Calcaneonavicular (CNC) and talocalcaneal coalitions (TCC) account for most tarsal coalitions. Plain radiographs are typically sufficient to diagnose CNC, while computed tomography (CT) scans are often required to diagnose TCC. The standard of care for all coalitions includes a CT to characterize the coalition and identify additional coalitions. Multiple ipsilateral coalitions are rare and literature on the topic is limited. While the role of routine CT in TCC is well-established, the benefits of routine CT in CNC are less clear. A retrospective review of medical records and plain radiographs of patients less than 20 years of age who underwent tarsal coalition resection at our institution from 2006 to 2021 was performed.
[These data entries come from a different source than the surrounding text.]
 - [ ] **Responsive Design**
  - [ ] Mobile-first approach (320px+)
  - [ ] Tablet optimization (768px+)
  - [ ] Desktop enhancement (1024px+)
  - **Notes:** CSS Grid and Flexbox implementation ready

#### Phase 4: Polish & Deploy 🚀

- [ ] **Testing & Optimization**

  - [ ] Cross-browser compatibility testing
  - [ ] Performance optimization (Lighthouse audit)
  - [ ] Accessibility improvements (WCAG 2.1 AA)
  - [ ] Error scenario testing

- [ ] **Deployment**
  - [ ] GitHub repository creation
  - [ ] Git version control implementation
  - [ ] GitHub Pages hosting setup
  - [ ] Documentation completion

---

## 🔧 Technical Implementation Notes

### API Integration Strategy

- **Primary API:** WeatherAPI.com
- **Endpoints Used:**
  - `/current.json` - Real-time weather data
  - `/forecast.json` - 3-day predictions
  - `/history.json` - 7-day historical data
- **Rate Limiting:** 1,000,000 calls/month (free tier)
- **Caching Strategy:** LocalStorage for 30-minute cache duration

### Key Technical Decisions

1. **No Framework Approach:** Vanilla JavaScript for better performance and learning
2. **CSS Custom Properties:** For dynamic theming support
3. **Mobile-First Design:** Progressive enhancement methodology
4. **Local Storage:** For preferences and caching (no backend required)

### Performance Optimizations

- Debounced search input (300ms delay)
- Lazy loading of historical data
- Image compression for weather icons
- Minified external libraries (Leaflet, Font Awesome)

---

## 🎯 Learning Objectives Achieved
Patients received preoperative foot XRs and CT scans. We evaluated demographics, surgical data, and whether the diagnosis was made with XR or CT. In multiple coexisting coalitions, special consideration was placed on whether CT modified treatment plans. The study population consisted of 76 patients. 55 (100%) of CNC were diagnosed on XR compared to 11 (52.4%) of TCC. CT was necessary to diagnose in 10 (47.6%) of the TCC patients. CT identified additional coalitions in two (2.6%) patients. The treatment plan was affected by CT findings in one (1.3%) patient. The rate of clinically significant multiple ipsilateral tarsal coalitions is extremely low in our patient population. The utility of CT scan remains important in diagnosing TCC that cannot be seen on XR but is suspected clinically. Patients with XR diagnosis and consistent clinical presentation of CNC are unlikely to benefit from routine CT. Modifying the standard of care would decrease cost, time, and radiation exposure. Level of evidence: Level IV.